TASK OBJECTIVE - Every line of the entries that holds the word "blue" is to be copied.

RECORDS PROVIDED -
***

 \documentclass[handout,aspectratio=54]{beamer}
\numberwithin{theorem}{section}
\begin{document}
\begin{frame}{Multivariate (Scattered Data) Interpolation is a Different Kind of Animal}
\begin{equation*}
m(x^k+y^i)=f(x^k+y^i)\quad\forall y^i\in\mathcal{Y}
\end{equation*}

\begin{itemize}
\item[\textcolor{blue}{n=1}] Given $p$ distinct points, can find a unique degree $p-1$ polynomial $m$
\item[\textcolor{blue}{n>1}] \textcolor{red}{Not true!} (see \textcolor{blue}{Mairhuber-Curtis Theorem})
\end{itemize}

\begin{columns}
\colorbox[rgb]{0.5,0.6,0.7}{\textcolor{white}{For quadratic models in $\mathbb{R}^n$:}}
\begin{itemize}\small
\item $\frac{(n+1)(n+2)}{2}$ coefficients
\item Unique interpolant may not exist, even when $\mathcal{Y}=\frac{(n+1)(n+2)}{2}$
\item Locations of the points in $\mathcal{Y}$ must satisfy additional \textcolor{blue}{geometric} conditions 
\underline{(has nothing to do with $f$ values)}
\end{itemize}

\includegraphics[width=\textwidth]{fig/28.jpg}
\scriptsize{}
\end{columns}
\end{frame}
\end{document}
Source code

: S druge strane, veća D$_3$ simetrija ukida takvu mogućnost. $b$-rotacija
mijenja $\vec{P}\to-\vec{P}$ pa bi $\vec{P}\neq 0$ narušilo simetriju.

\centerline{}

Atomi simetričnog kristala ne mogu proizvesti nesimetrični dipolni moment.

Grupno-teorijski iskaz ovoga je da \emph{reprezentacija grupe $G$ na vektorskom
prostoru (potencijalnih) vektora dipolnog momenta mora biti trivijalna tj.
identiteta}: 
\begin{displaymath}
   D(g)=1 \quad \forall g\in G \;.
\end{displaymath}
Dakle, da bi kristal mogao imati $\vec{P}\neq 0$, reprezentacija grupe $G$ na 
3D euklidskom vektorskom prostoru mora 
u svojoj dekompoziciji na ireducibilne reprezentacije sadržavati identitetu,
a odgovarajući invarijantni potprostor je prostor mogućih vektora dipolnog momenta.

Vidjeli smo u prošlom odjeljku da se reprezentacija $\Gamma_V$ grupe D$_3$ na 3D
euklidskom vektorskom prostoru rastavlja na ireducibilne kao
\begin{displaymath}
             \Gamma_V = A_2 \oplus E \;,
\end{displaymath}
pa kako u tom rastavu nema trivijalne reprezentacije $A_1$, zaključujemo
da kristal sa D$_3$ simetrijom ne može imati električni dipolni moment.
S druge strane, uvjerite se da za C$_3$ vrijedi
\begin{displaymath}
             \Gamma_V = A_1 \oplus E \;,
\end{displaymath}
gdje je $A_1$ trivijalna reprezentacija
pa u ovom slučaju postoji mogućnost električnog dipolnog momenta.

***

WRITTEN RESPONSE -
\item[\textcolor{blue}{n=1}] Given $p$ distinct points, can find a unique degree $p-1$ polynomial $m$
\item[\textcolor{blue}{n>1}] \textcolor{red}{Not true!} (see \textcolor{blue}{Mairhuber-Curtis Theorem})
\item Locations of the points in $\mathcal{Y}$ must satisfy additional \textcolor{blue}{geometric} conditions 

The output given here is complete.